The past few months have been a journey that Bekah and I never wanted to take. Not a day goes by that we don’t think about our dear Silas. Remembering and mourning his all-too-short life is still a major part of our existence, and, for me at least, questions and doubts still plague my life. I don’t know if there will ever come a day in which we don’t think about our precious son. All that being said, however, we’re ready to go back.
This journey is far from over, and we realize that, to a large extent, this journey will never come to an end. When Silas was born we became parents, that doesn’t change just because he was stillborn. The only thing that distinguishes us from other parents is that we are parents who lost our son, but we are parents nonetheless. This pain and this loss will mark us, it will make up a large part of our identity forever. That’s why I choose not to speak of “moving on.”
“Moving on” feels like we’re saying “leave behind.”

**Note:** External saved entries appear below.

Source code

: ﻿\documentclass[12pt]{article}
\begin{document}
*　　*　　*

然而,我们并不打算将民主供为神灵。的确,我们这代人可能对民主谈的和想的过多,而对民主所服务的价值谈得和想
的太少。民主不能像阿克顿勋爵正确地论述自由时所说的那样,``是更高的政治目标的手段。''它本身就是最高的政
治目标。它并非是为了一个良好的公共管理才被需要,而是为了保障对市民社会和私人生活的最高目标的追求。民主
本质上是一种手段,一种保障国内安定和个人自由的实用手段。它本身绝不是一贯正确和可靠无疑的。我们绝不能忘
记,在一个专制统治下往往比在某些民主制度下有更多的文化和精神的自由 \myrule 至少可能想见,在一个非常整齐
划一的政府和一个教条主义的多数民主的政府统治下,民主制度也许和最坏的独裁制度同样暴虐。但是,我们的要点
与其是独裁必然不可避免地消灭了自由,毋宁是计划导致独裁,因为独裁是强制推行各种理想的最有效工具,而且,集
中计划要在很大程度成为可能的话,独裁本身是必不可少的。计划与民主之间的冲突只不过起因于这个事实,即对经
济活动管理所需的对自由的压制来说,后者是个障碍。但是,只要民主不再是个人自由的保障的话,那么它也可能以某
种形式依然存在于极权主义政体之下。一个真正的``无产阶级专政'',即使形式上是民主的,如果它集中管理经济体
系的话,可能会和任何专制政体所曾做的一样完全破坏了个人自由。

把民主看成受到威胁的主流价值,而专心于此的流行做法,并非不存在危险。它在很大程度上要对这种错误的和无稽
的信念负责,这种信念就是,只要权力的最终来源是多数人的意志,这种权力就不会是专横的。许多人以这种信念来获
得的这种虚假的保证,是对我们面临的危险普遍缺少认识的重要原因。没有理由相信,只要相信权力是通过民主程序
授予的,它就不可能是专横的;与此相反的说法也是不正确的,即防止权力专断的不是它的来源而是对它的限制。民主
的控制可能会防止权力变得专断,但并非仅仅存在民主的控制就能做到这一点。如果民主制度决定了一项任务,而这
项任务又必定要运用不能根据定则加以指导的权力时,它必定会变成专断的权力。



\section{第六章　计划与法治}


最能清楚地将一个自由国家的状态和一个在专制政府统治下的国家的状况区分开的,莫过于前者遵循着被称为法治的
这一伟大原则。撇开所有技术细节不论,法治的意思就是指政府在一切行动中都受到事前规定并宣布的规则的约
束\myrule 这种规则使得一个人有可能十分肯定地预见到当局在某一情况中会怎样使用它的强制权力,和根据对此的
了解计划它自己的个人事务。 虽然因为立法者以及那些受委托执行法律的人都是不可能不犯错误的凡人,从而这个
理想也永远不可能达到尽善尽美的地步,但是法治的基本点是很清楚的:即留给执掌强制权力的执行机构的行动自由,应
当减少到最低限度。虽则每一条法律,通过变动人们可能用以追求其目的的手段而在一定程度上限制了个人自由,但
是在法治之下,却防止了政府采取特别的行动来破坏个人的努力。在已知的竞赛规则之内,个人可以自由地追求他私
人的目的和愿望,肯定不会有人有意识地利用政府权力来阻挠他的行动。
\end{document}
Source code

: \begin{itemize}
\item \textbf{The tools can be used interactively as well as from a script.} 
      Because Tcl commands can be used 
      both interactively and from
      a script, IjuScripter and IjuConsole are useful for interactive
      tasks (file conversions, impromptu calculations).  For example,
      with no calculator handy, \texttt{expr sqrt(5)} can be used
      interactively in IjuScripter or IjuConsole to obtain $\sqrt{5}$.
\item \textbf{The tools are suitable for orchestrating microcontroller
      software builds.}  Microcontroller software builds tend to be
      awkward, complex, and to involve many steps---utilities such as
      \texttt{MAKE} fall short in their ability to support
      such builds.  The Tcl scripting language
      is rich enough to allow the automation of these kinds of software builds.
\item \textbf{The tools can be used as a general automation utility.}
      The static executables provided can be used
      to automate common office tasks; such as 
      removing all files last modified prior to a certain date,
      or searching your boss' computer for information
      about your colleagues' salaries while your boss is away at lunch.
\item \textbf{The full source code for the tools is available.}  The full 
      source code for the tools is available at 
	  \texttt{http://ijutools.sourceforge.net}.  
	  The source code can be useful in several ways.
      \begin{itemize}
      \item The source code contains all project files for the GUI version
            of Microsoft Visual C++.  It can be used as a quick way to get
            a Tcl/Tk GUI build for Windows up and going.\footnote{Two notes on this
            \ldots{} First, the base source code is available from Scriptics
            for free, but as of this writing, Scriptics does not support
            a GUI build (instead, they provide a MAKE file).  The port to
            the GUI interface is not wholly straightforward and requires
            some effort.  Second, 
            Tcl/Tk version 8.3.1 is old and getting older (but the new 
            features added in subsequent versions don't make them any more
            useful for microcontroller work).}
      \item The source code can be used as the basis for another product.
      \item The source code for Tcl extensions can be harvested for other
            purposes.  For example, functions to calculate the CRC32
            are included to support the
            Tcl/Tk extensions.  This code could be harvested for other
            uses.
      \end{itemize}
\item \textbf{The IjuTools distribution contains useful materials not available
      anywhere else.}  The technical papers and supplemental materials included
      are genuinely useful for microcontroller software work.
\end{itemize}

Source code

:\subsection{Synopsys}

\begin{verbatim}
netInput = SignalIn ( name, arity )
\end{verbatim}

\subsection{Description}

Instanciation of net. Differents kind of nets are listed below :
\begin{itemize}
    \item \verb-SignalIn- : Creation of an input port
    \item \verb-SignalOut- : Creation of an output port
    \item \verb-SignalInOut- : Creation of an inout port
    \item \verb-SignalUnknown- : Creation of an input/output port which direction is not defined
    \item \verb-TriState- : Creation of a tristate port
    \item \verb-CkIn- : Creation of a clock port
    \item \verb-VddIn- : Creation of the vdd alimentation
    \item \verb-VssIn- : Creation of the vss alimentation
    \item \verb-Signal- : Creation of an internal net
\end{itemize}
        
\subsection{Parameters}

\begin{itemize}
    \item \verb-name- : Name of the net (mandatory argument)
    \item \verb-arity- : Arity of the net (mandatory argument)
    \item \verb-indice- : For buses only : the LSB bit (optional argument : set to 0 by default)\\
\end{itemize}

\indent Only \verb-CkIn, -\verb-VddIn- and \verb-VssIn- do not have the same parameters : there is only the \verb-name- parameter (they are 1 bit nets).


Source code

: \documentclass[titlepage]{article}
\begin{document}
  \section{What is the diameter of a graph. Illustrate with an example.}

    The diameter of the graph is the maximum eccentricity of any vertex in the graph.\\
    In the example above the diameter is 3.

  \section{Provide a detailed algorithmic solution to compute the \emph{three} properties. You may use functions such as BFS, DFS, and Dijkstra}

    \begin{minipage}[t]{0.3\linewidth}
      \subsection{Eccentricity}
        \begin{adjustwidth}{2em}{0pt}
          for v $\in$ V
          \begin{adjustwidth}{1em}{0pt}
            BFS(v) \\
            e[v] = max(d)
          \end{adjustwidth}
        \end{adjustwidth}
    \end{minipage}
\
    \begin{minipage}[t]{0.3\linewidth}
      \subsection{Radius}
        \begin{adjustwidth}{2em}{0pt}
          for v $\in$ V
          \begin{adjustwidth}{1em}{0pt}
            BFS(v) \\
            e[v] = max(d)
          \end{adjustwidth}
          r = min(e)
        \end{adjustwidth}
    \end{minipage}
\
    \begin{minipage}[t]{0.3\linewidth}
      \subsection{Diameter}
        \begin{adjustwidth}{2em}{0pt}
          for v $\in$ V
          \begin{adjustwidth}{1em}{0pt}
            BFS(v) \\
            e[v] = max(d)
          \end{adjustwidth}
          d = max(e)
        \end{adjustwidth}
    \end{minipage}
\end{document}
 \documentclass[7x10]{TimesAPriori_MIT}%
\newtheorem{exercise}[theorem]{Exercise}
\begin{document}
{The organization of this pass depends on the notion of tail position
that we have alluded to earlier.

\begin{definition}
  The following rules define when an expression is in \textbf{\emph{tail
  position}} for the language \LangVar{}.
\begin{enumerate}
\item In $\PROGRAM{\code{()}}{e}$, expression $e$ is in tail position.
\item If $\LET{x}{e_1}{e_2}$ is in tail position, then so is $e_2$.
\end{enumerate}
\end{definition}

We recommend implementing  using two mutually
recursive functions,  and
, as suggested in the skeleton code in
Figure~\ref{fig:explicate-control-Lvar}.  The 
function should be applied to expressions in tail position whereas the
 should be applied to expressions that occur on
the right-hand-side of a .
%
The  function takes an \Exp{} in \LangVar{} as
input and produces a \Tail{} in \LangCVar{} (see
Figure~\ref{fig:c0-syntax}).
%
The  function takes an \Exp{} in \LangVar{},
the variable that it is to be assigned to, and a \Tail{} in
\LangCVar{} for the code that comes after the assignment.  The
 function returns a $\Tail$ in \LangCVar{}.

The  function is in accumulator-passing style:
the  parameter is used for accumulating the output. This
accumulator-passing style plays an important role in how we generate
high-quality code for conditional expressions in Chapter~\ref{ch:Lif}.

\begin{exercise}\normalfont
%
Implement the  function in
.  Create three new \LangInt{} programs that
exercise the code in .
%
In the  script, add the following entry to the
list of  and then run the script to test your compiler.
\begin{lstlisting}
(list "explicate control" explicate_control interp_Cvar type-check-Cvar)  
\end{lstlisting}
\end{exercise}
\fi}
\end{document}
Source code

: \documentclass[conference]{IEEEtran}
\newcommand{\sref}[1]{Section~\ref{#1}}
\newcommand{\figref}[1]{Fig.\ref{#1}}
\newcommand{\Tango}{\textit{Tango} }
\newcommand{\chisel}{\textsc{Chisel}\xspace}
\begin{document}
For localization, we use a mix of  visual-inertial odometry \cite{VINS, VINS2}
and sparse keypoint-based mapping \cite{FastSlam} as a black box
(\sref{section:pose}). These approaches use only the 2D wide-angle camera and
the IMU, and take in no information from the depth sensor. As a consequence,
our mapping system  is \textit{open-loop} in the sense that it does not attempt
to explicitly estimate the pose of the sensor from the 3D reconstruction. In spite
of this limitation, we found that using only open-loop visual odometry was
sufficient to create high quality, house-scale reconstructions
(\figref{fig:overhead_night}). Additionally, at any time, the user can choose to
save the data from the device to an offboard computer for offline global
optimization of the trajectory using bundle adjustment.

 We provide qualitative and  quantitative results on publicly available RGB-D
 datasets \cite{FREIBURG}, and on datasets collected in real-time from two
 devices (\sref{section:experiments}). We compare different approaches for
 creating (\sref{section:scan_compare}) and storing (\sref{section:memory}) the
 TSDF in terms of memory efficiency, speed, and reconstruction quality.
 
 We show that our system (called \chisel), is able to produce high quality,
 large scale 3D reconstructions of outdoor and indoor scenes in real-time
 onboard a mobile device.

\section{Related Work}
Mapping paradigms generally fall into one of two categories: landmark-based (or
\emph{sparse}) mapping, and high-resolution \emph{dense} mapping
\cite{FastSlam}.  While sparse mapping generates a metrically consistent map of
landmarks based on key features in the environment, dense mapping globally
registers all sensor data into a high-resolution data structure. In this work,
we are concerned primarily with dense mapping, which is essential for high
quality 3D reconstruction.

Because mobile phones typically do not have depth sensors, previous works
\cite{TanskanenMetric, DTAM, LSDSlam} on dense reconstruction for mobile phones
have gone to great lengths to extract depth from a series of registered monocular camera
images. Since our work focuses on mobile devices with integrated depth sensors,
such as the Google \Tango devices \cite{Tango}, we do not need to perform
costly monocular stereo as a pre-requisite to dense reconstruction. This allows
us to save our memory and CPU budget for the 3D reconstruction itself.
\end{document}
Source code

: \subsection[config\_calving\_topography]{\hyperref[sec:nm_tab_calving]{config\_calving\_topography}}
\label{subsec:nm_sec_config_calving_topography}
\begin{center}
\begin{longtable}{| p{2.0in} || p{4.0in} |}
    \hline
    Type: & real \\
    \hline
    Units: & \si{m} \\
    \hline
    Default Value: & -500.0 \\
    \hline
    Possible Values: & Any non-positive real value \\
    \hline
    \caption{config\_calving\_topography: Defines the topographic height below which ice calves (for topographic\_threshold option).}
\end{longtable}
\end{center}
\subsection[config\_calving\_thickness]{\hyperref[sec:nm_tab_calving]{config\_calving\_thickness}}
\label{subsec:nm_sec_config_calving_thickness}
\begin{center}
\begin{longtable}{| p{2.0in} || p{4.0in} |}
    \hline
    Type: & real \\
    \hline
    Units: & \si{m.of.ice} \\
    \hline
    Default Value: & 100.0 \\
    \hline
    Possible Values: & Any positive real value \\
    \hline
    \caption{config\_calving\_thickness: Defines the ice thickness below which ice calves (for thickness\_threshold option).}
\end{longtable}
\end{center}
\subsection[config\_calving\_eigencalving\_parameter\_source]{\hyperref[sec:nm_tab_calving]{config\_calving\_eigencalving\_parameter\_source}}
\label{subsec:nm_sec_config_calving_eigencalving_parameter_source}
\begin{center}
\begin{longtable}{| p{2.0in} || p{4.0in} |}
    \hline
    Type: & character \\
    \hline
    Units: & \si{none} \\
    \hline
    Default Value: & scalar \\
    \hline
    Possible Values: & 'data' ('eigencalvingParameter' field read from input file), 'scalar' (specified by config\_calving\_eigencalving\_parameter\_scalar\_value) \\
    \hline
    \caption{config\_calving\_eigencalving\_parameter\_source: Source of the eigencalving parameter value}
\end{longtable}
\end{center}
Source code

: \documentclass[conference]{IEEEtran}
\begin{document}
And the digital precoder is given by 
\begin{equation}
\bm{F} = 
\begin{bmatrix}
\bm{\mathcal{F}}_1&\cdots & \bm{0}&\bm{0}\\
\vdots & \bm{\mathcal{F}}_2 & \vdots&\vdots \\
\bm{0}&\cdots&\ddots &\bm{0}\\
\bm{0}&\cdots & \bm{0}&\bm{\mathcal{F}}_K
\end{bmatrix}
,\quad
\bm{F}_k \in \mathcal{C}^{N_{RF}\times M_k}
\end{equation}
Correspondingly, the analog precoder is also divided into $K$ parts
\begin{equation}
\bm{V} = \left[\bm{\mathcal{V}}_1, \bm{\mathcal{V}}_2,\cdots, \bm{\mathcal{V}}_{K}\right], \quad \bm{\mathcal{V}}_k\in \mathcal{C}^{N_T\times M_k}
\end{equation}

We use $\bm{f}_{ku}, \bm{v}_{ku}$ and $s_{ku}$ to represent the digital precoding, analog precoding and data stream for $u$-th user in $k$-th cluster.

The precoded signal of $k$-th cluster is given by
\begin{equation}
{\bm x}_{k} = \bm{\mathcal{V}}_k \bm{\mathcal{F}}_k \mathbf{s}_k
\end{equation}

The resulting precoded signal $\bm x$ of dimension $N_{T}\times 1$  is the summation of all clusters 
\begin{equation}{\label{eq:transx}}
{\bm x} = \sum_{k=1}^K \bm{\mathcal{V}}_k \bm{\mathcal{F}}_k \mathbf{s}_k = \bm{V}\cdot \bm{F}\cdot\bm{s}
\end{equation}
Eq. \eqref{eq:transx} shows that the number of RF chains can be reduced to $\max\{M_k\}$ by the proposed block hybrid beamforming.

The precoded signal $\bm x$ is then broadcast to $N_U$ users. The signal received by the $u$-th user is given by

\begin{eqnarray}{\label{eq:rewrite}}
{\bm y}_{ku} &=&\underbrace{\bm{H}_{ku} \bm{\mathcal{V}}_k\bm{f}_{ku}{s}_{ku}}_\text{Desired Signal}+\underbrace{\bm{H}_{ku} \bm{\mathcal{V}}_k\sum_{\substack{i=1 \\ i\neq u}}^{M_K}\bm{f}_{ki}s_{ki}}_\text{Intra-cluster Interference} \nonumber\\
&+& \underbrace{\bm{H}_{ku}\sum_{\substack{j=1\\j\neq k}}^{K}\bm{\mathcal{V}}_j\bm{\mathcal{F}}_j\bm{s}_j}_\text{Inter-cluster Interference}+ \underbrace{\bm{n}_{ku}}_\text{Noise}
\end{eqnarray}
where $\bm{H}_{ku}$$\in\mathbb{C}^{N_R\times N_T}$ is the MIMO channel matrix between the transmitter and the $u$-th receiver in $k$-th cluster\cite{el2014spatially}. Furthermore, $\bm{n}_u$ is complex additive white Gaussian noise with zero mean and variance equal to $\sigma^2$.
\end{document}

I feel like way too often we are expected to “get over” our loss. Not just our loss, but any loss in general. It’s as if we are to try to get back to some pre-Silas state where the wound disappears and we are whole again, as if it never happened. Maybe that’s not what people mean when they talk about moving on, but it’s what I hear. This wound will never fully heal. The pain will subside, a little, but we will always be parents who lost our son. So if moving on means forgetting, it will never happen. What we are ready to do, however, is move forward.
The difference is that when we move forward we take Silas with us, and everything we do will be marked by our loss but not defined by it. I’m ready for that. I’m ready to live my life, to go forward, not without fears or sadness, but with a commitment to honor Silas through what we do in his absence. I want to honor him in our service to those we have chosen to live with. Through the classes I teach about God and the Bible, and the Children we love at the Children’s home, I want us to honor our beloved son.
So on Monday evening we begin our journey back, and on Tuesday we’ll arrive home in Arica. Then in March classes will start and Bekah and I will begin visiting the group-foster home again, and little by little we’ll start to carve out a new normal as loving parents whose lives have been so unequivocally changed by the life of our beautiful baby boy, Silas.